Early Mobilisation: How, When and Who

Elderly patient in hospital bed, credit freeimages.com

Early physical therapy is recommended in ICU guidelines, but detail on the actual physical therapy is lacking, according to the authors of a systematic review, published online in Anaesthesia, Critical Care & Pain Medicine. Hélène Laurent, from the Physical Medicine and Rehabilitation Department at Clermont-Ferrand University Hospital, and colleagues, reviewed the literature on how to implement early exercise, for which patients and what benefit.


Twenty-two studies were included in the qualitative analysis (19 randomised controlled trials, two case series and one retrospective trial). The studies examined safety and efficacy of early physical therapy on the occurrence of polyneuropathy, microcirculatory, respiratory, peripheral muscle and functional criteria as well as long-term indicators. The studies had no information on sedation management, details on ventilatory support or parameters used during exercise. Few studies assessed long-term outcomes.

Multimodal strategies were most often used, comprising a combination of upper and/or lower limb training plus functional (e.g. sitting in bed, deambulation) or respiratory muscle training (i.e., chest physical therapy). Not enough detail was given in these studies to allow others to reproduce the protocols, write Laurent and her co-authors.

See Also: Physiotherapy Services in the Australian ICU

Recommendations and Next Steps

Laurent and co-authors conclude that the effects of specific exercise types need to be better described, and interventions need to be structured and well described. The process for selecting patients who can benefit from early exercise needs to be evaluated and improved as does the timing, intensity and frequency of exercise.

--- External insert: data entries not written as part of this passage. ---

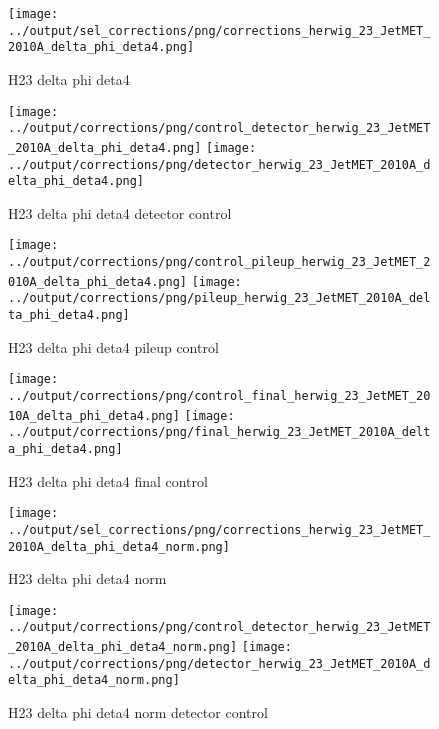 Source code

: \documentclass[11pt]{book}
\begin{document}
\begin{figure}[ht]
\centering
\texttt{[image: ../output/sel\_corrections/png/corrections\_herwig\_23\_JetMET\_2010A\_delta\_phi\_deta4.png]}
\caption{H23 delta phi deta4}
\label{fig:H23_JetMET_2010A_delta_phi_deta4}
\end{figure}


\begin{figure}[ht]
\centering
\texttt{[image: ../output/corrections/png/control\_detector\_herwig\_23\_JetMET\_2010A\_delta\_phi\_deta4.png]}
\texttt{[image: ../output/corrections/png/detector\_herwig\_23\_JetMET\_2010A\_delta\_phi\_deta4.png]}
\caption{H23 delta phi deta4 detector control}
\label{fig:H23_JetMET_2010A_delta_phi_deta4_detector_control}
\end{figure}

\begin{figure}[ht]
\centering
\texttt{[image: ../output/corrections/png/control\_pileup\_herwig\_23\_JetMET\_2010A\_delta\_phi\_deta4.png]}
\texttt{[image: ../output/corrections/png/pileup\_herwig\_23\_JetMET\_2010A\_delta\_phi\_deta4.png]}
\caption{H23 delta phi deta4 pileup control}
\label{fig:H23_JetMET_2010A_delta_phi_deta4_pileup_control}
\end{figure}


\begin{figure}[ht]
\centering
\texttt{[image: ../output/corrections/png/control\_final\_herwig\_23\_JetMET\_2010A\_delta\_phi\_deta4.png]}
\texttt{[image: ../output/corrections/png/final\_herwig\_23\_JetMET\_2010A\_delta\_phi\_deta4.png]}
\caption{H23 delta phi deta4 final control}
\label{fig:H23_JetMET_2010A_delta_phi_deta4_final_control}
\end{figure}


\begin{figure}[ht]
\centering
\texttt{[image: ../output/sel\_corrections/png/corrections\_herwig\_23\_JetMET\_2010A\_delta\_phi\_deta4\_norm.png]}
\caption{H23 delta phi deta4 norm}
\label{fig:H23_JetMET_2010A_delta_phi_deta4_norm}
\end{figure}

\begin{figure}[ht]
\centering
\texttt{[image: ../output/corrections/png/control\_detector\_herwig\_23\_JetMET\_2010A\_delta\_phi\_deta4\_norm.png]}
\texttt{[image: ../output/corrections/png/detector\_herwig\_23\_JetMET\_2010A\_delta\_phi\_deta4\_norm.png]}
\caption{H23 delta phi deta4 norm detector control}
\label{fig:H23_JetMET_2010A_delta_phi_deta4_norm_detector_control}
\end{figure}
\end{document}
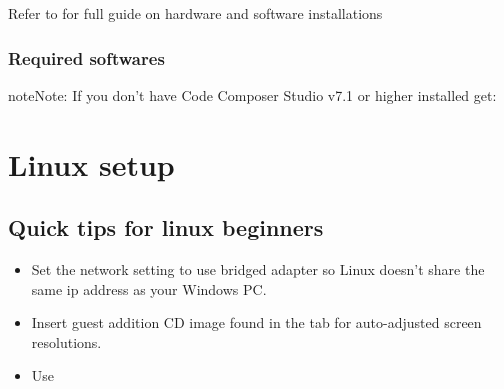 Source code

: \documentclass[letterpaper,10pt,english]{sphinxmanual}
\begin{document}
Refer to  for full guide on hardware and software installations


\subsubsection{Required softwares}
\label{\detokenize{Radar information:required-softwares}}




\begin{sphinxadmonition}{note}{Note:}
If you don’t have Code Composer Studio v7.1 or higher installed get:
\end{sphinxadmonition}



\section{Linux setup}
\label{\detokenize{Linux setup:linux-setup}}\label{\detokenize{Linux setup::doc}}





\subsection{Quick tips for linux beginners}
\label{\detokenize{Linux setup:quick-tips-for-linux-beginners}}\begin{itemize}
\item {} 
Set the network setting to use bridged adapter so Linux doesn’t share the same ip address as your Windows PC.

\item {} 
Insert guest addition CD image found in the  tab for auto-adjusted screen resolutions.

\item {} 
Use 

\end{itemize}
\end{document}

They write: “ICU teams must formulate algorithms to help physical therapists and nurses to promote the right exercise at the right time, as well as according to illness and sedation status.” Targeted upper limb training is important, starting from passive range of motion exercises and although muscle electrical stimulation has limited evidence, it appears to be safe and well tolerated. Assessing the benefits of early exercise remains a challenge, and they recommend development of appropriate evaluation scores. They state that their results underline the heterogeneity of the targeted populations, a lack of precision concerning eligibility criteria, program modalities, the timing of program initiation, progression and stopping criteria, adding that this “highlights the importance of clinical stability or instability when determining patient eligibility for exercise programs.”

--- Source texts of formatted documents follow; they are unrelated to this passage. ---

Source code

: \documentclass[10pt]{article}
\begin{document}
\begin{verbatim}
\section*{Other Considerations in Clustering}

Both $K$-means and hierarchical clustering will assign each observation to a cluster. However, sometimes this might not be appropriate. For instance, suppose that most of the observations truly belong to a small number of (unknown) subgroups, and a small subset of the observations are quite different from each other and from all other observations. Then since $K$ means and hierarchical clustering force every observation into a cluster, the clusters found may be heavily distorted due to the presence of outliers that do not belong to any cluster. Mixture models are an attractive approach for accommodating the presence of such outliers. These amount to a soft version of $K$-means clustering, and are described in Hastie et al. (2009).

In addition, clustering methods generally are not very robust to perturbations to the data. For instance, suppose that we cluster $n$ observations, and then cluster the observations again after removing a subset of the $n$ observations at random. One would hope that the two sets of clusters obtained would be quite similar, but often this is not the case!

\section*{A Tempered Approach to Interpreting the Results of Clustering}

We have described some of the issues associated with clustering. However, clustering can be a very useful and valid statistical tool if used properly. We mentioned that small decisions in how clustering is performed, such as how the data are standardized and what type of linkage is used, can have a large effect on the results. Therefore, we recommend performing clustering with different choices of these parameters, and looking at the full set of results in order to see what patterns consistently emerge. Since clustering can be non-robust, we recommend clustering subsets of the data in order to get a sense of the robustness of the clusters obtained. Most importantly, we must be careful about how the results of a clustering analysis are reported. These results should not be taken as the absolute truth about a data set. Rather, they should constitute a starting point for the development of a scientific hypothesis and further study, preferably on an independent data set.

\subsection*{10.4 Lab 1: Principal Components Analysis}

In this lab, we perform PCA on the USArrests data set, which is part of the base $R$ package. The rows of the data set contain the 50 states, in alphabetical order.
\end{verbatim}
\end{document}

Laurent and her co-authors conclude: “Changes in the professional culture of multidisciplinary-ICU teams are necessary as concerns early exercise. Physical therapists must be involved and their essential role in the ICU is clearly justified.”

Systematic Review of Physical Rehabilitation Interventions

Bronwen Connolly, from the Lane Fox Respiratory Unit, St. Thomas' Hospital, London, UK and colleagues, on behalf of the Enhanced Recovery After Critical Illness Programme Group, synthesised the systematic review evidence for physical rehabilitation interventions for patients with critical illness across the recovery continuum. Five systematic reviews of randomised controlled trials (RCTs) are included in the study, published in Thorax.


Their findings confirm evidence of benefit in short-term outcomes from interventions delivered in the early stages of critical illness while in the ICU. These included moderate-to-high quality evidence of the beneficial effects of physical therapy, including  early mobilisation, cycle ergometry and electrical muscle stimulation, on critical illness polyneuropathy/myopathy, quality of life, mortality and healthcare utilisation. Two reviews looked at electrical muscle stimulation, where the evidence was low quality for the effects on muscle strength, muscle structure and critical illness polyneuropathy/myopathy. The varied study designs and intervention protocols makes a precise therapeutic prescription impossible, they write. They found no evidence to conclude benefit from interventions delivered post-ICU discharge, due to the lack of studies.    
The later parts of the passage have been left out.